Logical Operations for PPC ASM
#1
Logical Operations for PPC ASM

For ASM Coders who already know the basics.



Chapter 1 Intro; Understanding Binary/Bits

This thread will teach you how to do various logical operations in PowerPC Assembly. Values you see in registers are obviously displayed in Hex. These Hex values are actually in binary, but they are displayed in Hex for ease of use and readability. Binary is the lowest form of programming. Binary values are represented in bits and a bit can only have two possible values: 0 or 1.

For example, let's say r5 has a value 0x12300BCD. Each GPR is 32 bits in length obviously. This means each hex digit represents 4 bits of binary. The value in r5 in binary form is this....

0001 0010 0011 0000 0000 1011 1100 1101

The range of a Hex digit is 0x0 thru 0xF and this can be displayed in binary when the binary representation is split into groups of 4. So this grouping of 4-bits gives you an easy visual represenation of the register's value in binary form.
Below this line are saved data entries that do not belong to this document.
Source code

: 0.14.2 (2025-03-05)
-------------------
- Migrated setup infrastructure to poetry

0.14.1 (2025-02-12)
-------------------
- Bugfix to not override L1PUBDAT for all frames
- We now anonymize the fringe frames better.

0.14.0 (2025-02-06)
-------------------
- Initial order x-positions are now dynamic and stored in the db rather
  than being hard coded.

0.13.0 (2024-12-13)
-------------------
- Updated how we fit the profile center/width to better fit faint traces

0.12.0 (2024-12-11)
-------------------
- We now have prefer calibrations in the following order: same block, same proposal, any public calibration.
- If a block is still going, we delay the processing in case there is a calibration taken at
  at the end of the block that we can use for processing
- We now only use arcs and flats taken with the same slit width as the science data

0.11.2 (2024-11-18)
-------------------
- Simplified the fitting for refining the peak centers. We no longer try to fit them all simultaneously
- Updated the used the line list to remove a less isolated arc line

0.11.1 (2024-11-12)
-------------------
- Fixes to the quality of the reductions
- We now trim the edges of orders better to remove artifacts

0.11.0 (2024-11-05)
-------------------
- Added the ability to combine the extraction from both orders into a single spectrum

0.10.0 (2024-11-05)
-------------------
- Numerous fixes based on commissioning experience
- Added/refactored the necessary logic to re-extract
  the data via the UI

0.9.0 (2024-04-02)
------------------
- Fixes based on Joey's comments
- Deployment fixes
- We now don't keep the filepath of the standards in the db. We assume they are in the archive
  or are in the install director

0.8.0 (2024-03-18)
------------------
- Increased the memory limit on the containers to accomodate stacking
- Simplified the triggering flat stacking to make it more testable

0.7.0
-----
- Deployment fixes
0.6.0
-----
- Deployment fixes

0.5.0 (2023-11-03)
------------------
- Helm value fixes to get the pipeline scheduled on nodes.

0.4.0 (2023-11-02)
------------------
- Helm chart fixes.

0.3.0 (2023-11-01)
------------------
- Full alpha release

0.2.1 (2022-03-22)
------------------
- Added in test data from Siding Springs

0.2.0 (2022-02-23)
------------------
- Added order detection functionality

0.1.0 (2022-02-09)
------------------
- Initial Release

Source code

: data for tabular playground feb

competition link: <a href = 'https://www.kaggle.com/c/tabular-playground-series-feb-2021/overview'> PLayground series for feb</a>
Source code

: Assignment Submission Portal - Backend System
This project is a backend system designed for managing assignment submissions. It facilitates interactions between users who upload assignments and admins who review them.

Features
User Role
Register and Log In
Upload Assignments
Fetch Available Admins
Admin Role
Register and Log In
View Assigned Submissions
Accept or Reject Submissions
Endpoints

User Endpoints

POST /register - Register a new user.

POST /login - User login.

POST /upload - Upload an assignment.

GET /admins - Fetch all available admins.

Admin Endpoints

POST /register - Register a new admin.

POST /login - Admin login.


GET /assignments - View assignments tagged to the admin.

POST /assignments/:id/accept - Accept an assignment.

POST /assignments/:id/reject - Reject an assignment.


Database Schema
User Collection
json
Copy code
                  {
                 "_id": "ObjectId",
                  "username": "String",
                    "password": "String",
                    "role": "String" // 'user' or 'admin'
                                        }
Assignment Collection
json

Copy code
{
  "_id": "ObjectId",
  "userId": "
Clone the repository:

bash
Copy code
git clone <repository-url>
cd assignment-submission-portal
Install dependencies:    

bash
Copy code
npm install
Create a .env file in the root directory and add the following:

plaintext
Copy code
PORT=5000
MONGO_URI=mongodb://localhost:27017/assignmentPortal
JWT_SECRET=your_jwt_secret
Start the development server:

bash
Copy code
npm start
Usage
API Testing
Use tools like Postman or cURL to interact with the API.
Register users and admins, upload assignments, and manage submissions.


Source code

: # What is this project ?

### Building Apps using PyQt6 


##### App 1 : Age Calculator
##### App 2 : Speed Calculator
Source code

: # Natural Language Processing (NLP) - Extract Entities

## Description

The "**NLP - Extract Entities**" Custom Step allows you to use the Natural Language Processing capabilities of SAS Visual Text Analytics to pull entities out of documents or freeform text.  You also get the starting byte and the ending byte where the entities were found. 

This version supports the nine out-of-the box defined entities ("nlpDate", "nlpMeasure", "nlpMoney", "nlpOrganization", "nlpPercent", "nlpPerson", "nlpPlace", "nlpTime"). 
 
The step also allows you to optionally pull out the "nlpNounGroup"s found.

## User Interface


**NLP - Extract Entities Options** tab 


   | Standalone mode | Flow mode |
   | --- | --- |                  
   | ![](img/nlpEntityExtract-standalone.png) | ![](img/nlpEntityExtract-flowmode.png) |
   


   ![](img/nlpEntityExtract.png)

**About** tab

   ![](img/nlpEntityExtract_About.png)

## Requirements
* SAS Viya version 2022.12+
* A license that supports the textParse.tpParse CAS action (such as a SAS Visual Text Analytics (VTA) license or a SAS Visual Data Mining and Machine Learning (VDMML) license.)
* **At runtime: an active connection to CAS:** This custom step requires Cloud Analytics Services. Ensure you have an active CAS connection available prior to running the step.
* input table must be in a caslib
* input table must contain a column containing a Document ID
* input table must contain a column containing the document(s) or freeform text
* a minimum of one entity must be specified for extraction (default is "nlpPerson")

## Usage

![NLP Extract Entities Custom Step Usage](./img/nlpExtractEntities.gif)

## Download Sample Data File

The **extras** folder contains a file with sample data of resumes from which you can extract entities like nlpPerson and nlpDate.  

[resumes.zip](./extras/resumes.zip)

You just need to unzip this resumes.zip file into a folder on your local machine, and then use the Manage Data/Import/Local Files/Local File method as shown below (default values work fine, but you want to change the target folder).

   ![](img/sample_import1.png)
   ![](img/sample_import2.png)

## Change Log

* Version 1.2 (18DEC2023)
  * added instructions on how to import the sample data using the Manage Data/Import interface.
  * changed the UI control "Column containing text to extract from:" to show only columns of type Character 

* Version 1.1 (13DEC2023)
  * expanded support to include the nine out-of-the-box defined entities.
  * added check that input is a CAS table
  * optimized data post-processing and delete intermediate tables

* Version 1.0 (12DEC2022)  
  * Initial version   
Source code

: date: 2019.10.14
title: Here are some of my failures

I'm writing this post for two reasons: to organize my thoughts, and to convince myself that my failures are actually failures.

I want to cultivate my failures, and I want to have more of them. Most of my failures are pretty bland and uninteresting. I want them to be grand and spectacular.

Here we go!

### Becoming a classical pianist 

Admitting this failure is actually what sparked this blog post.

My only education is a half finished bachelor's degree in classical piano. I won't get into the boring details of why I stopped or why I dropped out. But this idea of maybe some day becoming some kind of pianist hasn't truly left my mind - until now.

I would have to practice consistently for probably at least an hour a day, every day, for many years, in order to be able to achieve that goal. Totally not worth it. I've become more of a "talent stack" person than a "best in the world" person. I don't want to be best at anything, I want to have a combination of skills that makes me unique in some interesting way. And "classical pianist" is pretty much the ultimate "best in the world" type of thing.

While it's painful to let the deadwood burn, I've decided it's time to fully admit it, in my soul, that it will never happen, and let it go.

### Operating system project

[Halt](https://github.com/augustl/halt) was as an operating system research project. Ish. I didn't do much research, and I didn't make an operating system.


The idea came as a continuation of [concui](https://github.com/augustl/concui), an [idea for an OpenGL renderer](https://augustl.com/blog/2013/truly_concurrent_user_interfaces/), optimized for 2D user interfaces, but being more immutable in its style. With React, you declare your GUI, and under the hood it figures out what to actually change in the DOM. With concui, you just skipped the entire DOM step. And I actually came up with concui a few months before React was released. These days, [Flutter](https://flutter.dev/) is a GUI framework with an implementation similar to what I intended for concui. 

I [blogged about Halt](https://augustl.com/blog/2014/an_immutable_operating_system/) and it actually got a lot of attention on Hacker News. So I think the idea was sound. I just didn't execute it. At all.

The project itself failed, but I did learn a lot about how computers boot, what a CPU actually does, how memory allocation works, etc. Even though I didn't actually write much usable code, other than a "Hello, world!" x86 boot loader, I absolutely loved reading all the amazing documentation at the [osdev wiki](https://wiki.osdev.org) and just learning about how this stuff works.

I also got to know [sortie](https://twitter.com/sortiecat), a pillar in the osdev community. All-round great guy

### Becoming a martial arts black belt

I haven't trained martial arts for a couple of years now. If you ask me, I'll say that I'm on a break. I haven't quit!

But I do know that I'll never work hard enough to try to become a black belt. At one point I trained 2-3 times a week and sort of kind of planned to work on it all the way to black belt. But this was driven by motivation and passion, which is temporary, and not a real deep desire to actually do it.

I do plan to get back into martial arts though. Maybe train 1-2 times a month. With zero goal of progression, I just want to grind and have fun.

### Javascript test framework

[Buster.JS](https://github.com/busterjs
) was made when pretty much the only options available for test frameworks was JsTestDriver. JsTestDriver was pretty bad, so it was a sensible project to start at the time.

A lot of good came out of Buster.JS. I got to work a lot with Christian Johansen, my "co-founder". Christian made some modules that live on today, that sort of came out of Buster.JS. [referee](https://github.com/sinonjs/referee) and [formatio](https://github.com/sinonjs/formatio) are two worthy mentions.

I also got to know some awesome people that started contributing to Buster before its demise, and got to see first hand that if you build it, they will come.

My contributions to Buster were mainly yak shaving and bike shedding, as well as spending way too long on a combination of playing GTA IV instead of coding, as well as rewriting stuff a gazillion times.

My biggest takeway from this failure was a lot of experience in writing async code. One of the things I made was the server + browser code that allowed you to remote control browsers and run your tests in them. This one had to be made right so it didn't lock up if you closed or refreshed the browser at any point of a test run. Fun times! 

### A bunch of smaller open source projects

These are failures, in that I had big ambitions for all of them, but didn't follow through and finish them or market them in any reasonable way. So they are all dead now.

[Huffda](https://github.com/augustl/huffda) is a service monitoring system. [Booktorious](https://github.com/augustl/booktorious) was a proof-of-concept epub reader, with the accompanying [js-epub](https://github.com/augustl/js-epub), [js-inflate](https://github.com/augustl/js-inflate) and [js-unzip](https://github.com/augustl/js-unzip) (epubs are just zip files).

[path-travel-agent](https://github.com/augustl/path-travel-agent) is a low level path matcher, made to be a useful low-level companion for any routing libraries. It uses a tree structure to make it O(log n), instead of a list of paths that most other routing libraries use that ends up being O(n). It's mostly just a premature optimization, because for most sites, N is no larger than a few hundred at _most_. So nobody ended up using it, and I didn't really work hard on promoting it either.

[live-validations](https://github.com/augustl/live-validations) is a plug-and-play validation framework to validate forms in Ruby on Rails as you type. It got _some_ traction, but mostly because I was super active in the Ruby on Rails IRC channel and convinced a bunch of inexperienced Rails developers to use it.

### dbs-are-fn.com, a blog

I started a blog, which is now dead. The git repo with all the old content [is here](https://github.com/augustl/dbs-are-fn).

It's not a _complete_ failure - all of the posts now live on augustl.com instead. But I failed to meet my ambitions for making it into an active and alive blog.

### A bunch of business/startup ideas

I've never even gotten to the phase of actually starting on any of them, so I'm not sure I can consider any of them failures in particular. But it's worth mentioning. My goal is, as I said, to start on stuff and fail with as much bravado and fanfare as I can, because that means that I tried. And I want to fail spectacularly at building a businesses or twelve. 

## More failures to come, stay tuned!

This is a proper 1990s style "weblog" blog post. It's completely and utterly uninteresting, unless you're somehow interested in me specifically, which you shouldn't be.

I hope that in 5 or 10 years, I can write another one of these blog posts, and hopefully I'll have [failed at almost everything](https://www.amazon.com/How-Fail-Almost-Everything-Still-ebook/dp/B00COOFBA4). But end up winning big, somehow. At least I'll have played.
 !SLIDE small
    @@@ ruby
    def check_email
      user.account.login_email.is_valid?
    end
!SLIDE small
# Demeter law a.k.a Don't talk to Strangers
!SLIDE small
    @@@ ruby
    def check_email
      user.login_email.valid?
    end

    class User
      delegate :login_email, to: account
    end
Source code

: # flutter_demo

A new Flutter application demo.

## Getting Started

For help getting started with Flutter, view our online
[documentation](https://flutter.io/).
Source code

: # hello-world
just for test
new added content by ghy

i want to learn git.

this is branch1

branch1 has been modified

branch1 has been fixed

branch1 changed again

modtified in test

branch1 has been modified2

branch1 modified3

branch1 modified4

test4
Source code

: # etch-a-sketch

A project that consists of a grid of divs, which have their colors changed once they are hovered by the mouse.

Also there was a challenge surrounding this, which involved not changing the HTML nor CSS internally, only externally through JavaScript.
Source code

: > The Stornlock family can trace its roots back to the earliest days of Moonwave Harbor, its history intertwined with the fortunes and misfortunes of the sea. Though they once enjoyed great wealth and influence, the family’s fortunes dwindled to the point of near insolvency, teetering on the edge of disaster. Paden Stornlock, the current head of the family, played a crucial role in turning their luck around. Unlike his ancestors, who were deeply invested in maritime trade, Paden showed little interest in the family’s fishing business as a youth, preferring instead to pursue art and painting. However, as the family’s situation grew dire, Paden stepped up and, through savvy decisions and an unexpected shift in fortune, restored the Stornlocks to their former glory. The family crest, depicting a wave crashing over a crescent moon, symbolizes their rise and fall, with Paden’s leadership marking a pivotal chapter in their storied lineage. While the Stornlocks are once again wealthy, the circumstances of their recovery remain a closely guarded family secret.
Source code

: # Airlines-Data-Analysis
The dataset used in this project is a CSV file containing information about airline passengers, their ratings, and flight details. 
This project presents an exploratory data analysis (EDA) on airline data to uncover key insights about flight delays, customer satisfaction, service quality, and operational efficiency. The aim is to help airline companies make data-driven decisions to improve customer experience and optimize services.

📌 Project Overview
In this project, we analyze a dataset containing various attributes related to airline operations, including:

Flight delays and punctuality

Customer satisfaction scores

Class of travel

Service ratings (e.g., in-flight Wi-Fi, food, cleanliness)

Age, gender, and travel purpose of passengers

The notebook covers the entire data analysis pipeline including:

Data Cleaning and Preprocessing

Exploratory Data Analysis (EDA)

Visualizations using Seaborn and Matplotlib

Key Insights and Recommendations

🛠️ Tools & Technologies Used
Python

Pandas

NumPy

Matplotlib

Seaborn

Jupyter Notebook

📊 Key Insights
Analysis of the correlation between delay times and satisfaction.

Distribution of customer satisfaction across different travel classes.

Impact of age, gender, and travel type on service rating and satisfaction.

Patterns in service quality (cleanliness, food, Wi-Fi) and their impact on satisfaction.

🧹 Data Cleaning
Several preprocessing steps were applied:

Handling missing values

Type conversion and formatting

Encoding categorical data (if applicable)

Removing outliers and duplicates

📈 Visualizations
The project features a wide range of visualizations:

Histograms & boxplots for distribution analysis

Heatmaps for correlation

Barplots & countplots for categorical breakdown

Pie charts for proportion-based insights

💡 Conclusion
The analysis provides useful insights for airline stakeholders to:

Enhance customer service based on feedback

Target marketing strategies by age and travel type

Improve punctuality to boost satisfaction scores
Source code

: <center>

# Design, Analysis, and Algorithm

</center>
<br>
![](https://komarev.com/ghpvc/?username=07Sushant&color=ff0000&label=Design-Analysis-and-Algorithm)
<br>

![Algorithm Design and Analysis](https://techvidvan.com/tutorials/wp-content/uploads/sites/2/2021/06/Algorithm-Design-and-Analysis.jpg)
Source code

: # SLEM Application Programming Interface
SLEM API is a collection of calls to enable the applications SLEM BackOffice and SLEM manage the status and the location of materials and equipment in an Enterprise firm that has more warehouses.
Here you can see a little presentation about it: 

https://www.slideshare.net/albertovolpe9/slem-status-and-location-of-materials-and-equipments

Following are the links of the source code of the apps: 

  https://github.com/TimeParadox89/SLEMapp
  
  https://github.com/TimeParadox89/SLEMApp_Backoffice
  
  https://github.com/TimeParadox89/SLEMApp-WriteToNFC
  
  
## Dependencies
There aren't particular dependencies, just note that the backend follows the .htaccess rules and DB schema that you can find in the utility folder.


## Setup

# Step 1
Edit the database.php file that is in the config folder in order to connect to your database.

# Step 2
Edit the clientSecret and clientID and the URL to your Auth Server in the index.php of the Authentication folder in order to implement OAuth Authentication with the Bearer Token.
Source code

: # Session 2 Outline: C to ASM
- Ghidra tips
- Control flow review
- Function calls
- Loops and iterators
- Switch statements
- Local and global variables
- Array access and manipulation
The first bit (also called the sign bit or the most significant bit) is bit 0. The last bit (also called least significant bit) is bit 31.

When a bit's value is '1', that means the bit is flipped High/True. When a bit is '0',that means the bit is flipped Low/False.

Here is a list of all binary to hex digit conversions:
Code:
0000 = 0x0
0001 = 0x1
0010 = 0x2
0011 = 0x3
0100 = 0x4
0101 = 0x5
0110 = 0x6
0111 = 0x7
1000 = 0x8
1001 = 0x9
1010 = 0xA
1011 = 0xB
1100 = 0xC
1101 = 0xD
1110 = 0xE
1111 = 0xF

Btw, here's a good online converter (you can swap back & forth) - https://www.rapidtables.com/convert/numb...inary.html

Logical Operations on done on a per bit basis. So let's say we have a value in r3 and we preform a logical operation to the value in r27. Bit 0 of r3 will have a logical operation done in reference to bit 0 of r27. Bit 1 of r3 will have an operation done in reference to bit 1 of r27, and so on and so on.



Chapter 2: Logical OR

Logical ORing is one of the most commonly used logical operations. ORing means if at least value #1 or value #2 is true, then the result is true.

Binary Diagram:

Code:
Bit Value rA  Bit Value rB Bit Result rD
0                0            0
0                1            1
1                0            1
1                1            1

Scaling up from binary to a hex word value, if r3 has a value of 0x00000001, and r27 has a value of 0x80000001, and these two values are OR'd together, it would produce a result of 0x80000001. Confused by this? let's break it down in binary view...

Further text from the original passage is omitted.